• _To do_
Search the entries for the word "begin" and pull out each line that has it.

(Entries taken from a collection)
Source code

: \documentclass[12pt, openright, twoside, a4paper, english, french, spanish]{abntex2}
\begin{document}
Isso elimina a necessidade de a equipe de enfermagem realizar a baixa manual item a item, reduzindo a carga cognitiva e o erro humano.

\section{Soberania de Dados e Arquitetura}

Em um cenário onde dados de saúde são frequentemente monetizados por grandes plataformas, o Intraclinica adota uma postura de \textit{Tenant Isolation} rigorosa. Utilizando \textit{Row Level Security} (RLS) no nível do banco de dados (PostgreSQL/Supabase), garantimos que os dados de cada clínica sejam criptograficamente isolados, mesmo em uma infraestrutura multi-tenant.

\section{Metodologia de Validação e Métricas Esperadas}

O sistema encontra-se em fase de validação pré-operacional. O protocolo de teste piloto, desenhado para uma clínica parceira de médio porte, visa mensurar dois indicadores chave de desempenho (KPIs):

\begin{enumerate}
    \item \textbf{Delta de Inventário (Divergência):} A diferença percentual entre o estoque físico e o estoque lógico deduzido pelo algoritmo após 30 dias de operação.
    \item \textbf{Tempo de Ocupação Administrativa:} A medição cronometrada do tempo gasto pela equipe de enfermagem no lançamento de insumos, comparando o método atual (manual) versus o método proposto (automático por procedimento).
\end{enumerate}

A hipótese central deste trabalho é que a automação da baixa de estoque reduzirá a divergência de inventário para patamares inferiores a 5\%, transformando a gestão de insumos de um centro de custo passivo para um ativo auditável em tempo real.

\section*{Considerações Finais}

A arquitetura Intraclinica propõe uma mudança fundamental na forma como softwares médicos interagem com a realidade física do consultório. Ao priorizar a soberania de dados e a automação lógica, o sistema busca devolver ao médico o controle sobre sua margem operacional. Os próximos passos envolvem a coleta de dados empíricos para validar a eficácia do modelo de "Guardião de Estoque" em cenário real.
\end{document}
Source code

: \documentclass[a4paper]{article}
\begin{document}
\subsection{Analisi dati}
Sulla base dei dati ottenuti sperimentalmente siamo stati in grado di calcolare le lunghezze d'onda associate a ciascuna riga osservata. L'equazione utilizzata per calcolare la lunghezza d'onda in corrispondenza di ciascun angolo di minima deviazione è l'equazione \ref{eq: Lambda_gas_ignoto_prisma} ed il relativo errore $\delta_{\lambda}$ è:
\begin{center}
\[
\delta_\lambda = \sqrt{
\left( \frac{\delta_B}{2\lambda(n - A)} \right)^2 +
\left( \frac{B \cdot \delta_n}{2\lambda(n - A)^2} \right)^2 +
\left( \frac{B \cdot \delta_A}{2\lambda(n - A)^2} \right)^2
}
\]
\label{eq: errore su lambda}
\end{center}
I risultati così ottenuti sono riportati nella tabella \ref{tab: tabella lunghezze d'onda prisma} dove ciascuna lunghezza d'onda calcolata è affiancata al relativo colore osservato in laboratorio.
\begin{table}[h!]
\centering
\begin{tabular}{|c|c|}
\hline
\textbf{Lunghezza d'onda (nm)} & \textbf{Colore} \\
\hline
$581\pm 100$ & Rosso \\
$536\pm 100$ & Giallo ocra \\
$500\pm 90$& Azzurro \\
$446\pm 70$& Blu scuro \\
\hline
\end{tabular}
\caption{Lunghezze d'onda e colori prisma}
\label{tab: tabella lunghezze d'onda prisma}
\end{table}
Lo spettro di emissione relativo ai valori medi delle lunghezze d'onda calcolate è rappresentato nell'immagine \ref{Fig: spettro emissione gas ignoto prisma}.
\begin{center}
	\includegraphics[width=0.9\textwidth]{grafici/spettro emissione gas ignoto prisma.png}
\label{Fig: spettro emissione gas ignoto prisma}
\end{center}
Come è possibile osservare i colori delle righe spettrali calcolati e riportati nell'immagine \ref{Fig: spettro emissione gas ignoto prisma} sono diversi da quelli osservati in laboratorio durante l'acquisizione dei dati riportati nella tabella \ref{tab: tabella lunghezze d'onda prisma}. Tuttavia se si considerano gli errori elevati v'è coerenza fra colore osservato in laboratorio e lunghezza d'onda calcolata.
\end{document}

• _Reply to the task_
\begin{document}
\begin{enumerate}
\begin{document}
\begin{center}
\begin{table}[h!]
\begin{tabular}{|c|c|}
\begin{center}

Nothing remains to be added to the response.